Apache Airflow Provider for Great Expectations

raw JSON →
1.0.0 verified Thu Apr 16 auth: no python

The `airflow-provider-great-expectations` package provides Apache Airflow operators for running Great Expectations (GX) data validations directly in your DAGs. It supports validating in-memory DataFrames, data from external sources using BatchDefinitions, or triggering actions with Checkpoints. The current version is 1.0.0, released in January 2026, and it typically receives new features and maintenance updates periodically.

pip install "airflow-provider-great-expectations<3.14,>3.9"
error ModuleNotFoundError: No module named 'great_expectations.checkpoint.types.checkpoint_result'
cause An older version of `airflow-provider-great-expectations` (e.g., pre-0.2.9) is being used with `great_expectations` version 1.0.0 or higher. The `CheckpointResult` class was removed in `great_expectations==1.0.0`.
fix
Upgrade airflow-provider-great-expectations to version 0.2.9 or later, or preferably to 1.0.0 which is designed for compatibility with newer Great Expectations versions (e.g., great-expectations>=1.7.0).
error Great Expectations validation failed but Airflow DAG continued to run.
cause Using `airflow-provider-great-expectations` version older than `1.0.0a5`. In these versions, validation failures might have been logged but did not always explicitly raise an Airflow exception to halt the DAG.
fix
Upgrade to airflow-provider-great-expectations version 1.0.0a5 or newer. These versions are designed to fail the Airflow task upon a Great Expectations validation failure.
error TypeError: 'NoneType' object is not callable (or similar errors related to `configure_dataframe`/`configure_expectations`)
cause The functions provided to `configure_dataframe` or `configure_expectations` parameters in operators like `GXValidateDataFrameOperator` are either not callable, or they return `None` or an unexpected type.
fix
Ensure that configure_dataframe returns a pandas.DataFrame or pyspark.sql.DataFrame, and configure_expectations returns a great_expectations.core.ExpectationSuite or great_expectations.expectations.Expectation.

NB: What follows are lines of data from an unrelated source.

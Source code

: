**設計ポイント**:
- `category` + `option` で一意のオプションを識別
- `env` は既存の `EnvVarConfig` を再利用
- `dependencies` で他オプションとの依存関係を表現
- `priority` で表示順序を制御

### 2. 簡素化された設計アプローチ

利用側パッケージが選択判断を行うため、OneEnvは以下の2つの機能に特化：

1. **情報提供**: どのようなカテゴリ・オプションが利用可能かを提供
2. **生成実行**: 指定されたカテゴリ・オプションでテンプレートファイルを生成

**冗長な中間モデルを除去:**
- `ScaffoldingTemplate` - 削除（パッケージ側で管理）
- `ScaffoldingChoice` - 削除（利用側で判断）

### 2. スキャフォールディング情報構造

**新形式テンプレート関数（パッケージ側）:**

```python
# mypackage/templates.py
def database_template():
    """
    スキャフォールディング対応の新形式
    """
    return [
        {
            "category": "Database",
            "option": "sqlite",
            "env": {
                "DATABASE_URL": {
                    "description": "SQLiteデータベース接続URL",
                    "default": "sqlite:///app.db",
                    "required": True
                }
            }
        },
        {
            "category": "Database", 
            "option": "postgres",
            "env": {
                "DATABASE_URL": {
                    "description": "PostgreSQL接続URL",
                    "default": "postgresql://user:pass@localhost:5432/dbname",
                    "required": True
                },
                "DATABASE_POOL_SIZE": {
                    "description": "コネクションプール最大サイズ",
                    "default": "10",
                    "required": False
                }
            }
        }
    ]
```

Verify the callable functions are correctly defined and return the expected objects.
breaking Version 1.0.0 (and its alpha releases) introduced new specialized operators (`GXValidateDataFrameOperator`, `GXValidateBatchOperator`, `GXValidateCheckpointOperator`) which replace the legacy `GreatExpectationsOperator`. Existing DAGs using `GreatExpectationsOperator` must be migrated.
fix Rewrite your DAGs to use the new `GXValidate*` operators, choosing the one most appropriate for your data context and validation needs. Consult the official migration guide.
breaking As of version 1.0.0a5, Great Expectations validation failures within the provider's operators will now explicitly raise an AirflowException, causing the DAG task to fail. Previous versions might have allowed the DAG to continue without halting.
fix Ensure your downstream tasks are prepared for potential failures. Review your DAG's error handling and retry mechanisms. This change makes validation failures more visible and prevents downstream tasks from processing bad data.
breaking Support for Python versions prior to 3.8 was dropped in version 0.3.0. Additionally, version 1.0.0+ requires Python 3.10+ (specifically `<3.14, >3.9` as per PyPI metadata).
fix Upgrade your Python environment to 3.10, 3.11, 3.12, or 3.13 to ensure compatibility with the latest provider versions.
gotcha Older versions of the `airflow-provider-great-expectations` (e.g., pre-0.2.9) were not compatible with `great_expectations` version 1.0.0 and above due to API changes (e.g., removal of `CheckpointResult`). The current provider `1.0.0` requires `great-expectations>=1.7.0`.
fix Always align your provider version with the recommended `great-expectations` version. For `airflow-provider-great-expectations==1.0.0`, ensure `great-expectations>=1.7.0` is installed. Upgrade both libraries if encountering `ModuleNotFoundError` related to GX components.
pip install "airflow-provider-great-expectations[snowflake]" # Example for Snowflake

This quickstart demonstrates how to use the `GXValidateDataFrameOperator` to validate a Pandas DataFrame in an Airflow DAG. The `configure_dataframe` parameter takes a callable that returns the DataFrame, and `configure_expectations` takes a callable that returns an `ExpectationSuite` (or a single `Expectation`) to apply the validation.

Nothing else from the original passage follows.